UniSD: Towards a Unified Self-Distillation Framework for Large Language Models
Source: arXiv:2605.06597 · Published 2026-05-07 · By Yiqiao Jin, Yiyang Wang, Lucheng Fu, Yijia Xiao, Yinyi Luo, Haoxin Liu et al.
TL;DR
UniSD addresses a core tension in LLM post-training: how to improve a model using only its own outputs as supervision, without access to a stronger external teacher. The fundamental difficulty is that self-generated trajectories are open-ended, correctness is task-dependent, and plausible but wrong rationales can corrupt the training signal. Prior self-distillation methods (SDFT, GKD, SSD, OPSD) each tackle isolated aspects of this problem — on-policy sampling, distribution matching, or output filtering — but no prior work systematically studies which components matter, why, and how they interact. UniSD is proposed as a modular, extensible framework that unifies five complementary mechanisms under three axes: supervision reliability (multi-teacher agreement, token-level contrastive learning), representation alignment (feature matching), and training stability (EMA teacher, divergence clipping). Each mechanism targets a distinct failure mode of naive self-distillation.

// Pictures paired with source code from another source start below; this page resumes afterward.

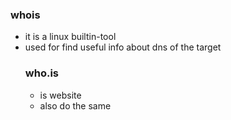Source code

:### whois
- it is a linux builtin-tool
- used for find useful info about dns of the target
  ### who.is
  - is website
  - also do the same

The paper evaluates UniSD variants and a fully integrated pipeline (UniSD*) across six benchmarks — ScienceQA, GPQA, MBPP, HumanEval, CoS-E, ToolAlpaca — spanning science QA, commonsense reasoning, code generation, and tool use. Six models from three families (Qwen2.5 at 0.5B/1.5B/3B/7B, Llama-3.1-8B, Gemma-3-4B) are tested. The study goes beyond accuracy to also measure gold-completion perplexity fit and base-distribution retention (PPLret), revealing that SFT causes significant distributional drift while reliability-aware self-distillation preserves base model behavior.
UniSD* achieves a +5.4 point overall improvement over the raw Qwen2.5-7B base model and a +2.8 point improvement over the strongest baseline (GKD) with an overall score of 73.3 vs. 70.5. The paper's central empirical finding is that no single component dominates across all tasks: EMA and agreement provide the largest standalone gains, contrastive learning is the most uniformly positive, and divergence clipping acts as a lightweight stabilizer. The interaction study reveals that combining complementary mechanisms consistently outperforms any single mechanism in isolation.
Key findings
- UniSD* achieves an overall score of 73.3 on Qwen2.5-7B across six benchmarks, a +5.4 improvement over the raw model (67.9) and +2.8 over the strongest baseline GKD (70.5).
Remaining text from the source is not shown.